TASK BRIEF:
Stop after the line that contains "0); /* Boto 0 */"; until then, restate each line of the entries word for word from the very first.
★ ★ ★ ★
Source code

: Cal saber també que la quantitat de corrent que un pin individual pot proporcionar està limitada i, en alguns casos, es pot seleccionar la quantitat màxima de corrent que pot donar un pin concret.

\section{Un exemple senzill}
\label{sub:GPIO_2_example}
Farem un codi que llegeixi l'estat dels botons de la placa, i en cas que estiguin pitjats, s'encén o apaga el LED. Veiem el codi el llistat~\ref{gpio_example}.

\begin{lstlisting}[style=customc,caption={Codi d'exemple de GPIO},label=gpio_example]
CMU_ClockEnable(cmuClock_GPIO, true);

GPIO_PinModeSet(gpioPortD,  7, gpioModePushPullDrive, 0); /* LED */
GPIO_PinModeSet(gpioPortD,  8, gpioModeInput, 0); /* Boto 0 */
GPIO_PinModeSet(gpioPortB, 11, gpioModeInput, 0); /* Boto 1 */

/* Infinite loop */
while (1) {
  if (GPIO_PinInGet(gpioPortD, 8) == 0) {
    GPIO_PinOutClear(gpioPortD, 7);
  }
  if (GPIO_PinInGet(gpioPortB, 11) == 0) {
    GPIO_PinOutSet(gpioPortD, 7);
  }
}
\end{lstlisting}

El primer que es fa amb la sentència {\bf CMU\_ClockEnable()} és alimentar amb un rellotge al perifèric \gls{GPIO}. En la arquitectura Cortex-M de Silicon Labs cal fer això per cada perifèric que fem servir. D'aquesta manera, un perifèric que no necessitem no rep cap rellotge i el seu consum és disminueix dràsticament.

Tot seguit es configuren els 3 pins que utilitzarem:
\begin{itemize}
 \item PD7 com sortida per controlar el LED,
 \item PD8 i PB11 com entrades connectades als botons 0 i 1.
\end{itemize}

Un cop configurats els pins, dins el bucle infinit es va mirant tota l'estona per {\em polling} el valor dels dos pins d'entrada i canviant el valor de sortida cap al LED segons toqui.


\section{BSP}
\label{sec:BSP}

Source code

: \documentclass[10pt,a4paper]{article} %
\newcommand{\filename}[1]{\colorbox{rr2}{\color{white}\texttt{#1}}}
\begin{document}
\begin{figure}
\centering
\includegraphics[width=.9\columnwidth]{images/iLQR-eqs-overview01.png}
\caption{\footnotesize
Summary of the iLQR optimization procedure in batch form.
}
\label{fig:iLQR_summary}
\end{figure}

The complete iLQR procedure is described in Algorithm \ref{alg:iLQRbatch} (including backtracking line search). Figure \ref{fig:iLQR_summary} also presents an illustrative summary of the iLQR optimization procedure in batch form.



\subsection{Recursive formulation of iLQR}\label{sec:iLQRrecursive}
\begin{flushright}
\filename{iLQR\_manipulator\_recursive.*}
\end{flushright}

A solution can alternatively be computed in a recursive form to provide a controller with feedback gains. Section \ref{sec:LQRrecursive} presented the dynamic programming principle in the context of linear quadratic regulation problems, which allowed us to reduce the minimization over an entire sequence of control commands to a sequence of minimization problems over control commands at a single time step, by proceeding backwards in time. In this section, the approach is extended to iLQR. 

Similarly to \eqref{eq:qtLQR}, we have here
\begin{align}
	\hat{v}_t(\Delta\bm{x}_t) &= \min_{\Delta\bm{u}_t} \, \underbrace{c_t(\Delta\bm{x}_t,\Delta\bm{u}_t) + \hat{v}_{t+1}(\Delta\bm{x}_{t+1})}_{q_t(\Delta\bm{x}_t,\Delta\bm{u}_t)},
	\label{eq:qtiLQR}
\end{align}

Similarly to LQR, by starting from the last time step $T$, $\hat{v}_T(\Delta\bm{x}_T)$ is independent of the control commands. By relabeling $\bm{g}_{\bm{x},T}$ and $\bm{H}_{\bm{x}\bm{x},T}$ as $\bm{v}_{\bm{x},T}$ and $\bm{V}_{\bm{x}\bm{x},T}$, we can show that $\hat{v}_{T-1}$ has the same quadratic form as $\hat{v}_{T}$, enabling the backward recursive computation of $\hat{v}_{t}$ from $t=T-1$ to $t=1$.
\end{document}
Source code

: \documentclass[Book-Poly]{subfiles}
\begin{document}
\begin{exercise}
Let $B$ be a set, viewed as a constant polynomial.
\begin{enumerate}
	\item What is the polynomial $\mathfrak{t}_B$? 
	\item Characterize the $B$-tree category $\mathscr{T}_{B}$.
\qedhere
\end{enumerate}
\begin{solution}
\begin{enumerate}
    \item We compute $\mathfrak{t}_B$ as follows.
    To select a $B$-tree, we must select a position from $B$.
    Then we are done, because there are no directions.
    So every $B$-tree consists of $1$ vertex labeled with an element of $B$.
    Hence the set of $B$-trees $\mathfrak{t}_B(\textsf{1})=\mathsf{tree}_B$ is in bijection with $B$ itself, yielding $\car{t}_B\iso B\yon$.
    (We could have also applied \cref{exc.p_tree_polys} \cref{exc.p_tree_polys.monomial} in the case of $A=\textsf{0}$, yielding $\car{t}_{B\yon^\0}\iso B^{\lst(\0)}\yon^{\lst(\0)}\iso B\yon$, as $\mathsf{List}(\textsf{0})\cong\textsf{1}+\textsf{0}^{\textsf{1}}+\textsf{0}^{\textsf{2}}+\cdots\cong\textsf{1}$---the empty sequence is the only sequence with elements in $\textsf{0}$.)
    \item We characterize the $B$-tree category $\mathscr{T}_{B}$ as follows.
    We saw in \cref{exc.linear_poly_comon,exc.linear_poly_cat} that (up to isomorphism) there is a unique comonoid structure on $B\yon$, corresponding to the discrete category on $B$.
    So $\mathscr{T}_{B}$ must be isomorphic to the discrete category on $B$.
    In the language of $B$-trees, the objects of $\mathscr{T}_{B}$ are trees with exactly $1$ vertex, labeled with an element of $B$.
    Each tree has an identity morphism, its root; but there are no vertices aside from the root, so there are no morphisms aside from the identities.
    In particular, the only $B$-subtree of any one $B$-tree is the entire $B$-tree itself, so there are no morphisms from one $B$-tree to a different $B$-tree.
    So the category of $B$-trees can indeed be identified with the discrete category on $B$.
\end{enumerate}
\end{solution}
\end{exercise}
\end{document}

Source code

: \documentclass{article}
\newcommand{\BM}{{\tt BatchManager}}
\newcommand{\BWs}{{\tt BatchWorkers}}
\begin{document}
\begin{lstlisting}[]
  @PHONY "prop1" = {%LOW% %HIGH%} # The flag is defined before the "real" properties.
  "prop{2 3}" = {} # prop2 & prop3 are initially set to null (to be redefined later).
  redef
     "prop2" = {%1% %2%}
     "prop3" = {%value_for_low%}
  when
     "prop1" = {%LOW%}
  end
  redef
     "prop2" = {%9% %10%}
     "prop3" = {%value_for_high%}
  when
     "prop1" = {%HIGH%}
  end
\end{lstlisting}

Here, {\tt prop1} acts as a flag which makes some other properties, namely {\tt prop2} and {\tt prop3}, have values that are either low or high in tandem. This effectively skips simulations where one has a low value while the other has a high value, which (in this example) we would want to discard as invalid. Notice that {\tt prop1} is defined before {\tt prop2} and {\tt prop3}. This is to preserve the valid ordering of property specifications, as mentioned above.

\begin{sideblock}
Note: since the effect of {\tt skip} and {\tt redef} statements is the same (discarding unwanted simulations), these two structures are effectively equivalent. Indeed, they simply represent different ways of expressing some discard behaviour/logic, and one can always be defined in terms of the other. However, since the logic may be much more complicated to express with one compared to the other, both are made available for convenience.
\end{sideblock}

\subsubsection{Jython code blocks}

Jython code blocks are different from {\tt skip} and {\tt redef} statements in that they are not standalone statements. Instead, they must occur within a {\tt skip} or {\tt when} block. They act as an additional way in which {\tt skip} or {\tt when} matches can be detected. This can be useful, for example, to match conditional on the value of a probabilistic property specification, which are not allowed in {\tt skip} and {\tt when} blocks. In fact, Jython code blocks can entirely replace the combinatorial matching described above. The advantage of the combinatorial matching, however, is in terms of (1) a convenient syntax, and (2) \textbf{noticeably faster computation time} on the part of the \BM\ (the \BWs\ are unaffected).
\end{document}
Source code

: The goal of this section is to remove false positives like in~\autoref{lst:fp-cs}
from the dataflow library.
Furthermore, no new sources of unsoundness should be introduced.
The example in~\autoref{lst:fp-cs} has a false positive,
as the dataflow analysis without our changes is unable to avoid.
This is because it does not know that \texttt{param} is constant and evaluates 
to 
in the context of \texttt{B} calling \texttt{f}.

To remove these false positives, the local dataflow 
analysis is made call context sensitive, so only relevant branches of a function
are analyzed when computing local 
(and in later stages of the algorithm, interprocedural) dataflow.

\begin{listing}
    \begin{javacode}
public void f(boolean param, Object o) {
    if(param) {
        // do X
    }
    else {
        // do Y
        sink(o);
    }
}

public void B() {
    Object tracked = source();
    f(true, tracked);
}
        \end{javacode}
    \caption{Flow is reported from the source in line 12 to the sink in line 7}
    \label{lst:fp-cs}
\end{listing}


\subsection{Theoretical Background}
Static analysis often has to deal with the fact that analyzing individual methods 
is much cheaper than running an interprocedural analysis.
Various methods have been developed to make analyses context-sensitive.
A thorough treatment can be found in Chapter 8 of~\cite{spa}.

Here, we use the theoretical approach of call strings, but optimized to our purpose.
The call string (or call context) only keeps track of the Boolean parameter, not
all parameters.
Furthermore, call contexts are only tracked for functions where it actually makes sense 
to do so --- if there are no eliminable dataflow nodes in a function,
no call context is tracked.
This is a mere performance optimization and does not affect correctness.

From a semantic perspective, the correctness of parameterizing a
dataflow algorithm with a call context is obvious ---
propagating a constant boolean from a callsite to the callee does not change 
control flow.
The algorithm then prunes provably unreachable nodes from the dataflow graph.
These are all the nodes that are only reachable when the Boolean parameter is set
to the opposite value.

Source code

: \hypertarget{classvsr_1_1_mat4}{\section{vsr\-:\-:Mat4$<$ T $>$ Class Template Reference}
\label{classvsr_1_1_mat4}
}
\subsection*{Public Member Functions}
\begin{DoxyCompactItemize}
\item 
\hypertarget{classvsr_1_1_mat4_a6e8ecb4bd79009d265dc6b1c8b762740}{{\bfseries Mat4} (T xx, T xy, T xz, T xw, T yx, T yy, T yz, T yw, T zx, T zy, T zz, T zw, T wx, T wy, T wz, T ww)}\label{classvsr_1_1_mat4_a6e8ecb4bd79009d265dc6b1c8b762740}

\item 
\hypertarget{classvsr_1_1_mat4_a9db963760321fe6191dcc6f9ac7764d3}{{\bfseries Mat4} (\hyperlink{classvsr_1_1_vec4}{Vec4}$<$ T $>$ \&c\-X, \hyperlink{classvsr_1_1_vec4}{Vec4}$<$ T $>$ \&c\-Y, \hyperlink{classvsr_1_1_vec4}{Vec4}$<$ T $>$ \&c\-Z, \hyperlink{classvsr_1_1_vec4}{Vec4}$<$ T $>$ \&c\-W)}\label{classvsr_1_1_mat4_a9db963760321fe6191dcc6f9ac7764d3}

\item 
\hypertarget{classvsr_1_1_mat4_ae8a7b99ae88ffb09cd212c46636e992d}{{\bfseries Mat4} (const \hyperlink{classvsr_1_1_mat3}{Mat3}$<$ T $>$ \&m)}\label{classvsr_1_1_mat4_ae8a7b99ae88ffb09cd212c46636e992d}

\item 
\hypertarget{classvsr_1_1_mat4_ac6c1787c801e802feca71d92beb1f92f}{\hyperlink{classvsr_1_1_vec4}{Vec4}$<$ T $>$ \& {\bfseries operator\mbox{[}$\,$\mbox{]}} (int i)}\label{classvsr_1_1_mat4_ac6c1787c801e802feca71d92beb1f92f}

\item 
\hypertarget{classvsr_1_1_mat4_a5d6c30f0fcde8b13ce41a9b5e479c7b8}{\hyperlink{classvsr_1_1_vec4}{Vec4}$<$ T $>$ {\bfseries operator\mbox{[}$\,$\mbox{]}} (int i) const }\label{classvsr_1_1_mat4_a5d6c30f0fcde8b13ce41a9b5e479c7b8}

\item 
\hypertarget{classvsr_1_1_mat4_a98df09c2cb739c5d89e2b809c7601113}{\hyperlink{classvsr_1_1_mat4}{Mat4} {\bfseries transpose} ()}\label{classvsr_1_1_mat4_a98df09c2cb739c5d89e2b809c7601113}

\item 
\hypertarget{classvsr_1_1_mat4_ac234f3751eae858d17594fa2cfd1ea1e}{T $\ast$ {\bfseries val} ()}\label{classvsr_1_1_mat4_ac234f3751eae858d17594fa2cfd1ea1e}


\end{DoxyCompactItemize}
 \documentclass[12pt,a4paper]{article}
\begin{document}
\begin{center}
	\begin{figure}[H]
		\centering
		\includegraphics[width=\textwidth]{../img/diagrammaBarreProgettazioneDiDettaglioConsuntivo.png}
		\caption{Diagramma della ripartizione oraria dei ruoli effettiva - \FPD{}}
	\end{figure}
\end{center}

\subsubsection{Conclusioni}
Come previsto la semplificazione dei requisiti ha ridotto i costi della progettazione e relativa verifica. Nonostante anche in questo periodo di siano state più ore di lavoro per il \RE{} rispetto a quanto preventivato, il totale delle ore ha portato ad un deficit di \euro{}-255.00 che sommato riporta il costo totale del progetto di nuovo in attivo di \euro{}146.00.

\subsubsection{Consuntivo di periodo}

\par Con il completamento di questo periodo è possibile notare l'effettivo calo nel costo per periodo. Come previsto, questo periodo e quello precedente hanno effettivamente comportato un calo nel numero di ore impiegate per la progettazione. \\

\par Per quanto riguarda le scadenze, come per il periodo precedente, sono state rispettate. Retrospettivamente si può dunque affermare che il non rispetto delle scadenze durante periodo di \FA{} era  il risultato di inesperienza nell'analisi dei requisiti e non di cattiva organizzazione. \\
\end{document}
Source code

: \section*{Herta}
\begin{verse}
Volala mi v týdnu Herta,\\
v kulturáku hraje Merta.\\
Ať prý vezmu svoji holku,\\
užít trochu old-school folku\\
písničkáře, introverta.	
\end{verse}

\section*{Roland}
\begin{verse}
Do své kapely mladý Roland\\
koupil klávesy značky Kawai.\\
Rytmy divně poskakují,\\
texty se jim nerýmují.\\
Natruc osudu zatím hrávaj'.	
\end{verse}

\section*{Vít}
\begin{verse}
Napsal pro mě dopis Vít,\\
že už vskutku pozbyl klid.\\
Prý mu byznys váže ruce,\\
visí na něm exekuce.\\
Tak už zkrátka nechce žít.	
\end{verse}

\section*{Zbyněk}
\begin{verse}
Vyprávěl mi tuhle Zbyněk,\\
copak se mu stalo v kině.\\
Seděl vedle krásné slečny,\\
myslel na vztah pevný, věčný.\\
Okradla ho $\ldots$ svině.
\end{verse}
★ ★ ★ ★
TASK ANSWER:
Source code

: Cal saber també que la quantitat de corrent que un pin individual pot proporcionar està limitada i, en alguns casos, es pot seleccionar la quantitat màxima de corrent que pot donar un pin concret.

\section{Un exemple senzill}
\label{sub:GPIO_2_example}
Farem un codi que llegeixi l'estat dels botons de la placa, i en cas que estiguin pitjats, s'encén o apaga el LED. Veiem el codi el llistat~\ref{gpio_example}.

\begin{lstlisting}[style=customc,caption={Codi d'exemple de GPIO},label=gpio_example]
CMU_ClockEnable(cmuClock_GPIO, true);

GPIO_PinModeSet(gpioPortD,  7, gpioModePushPullDrive, 0); /* LED */
GPIO_PinModeSet(gpioPortD,  8, gpioModeInput, 0); /* Boto 0 */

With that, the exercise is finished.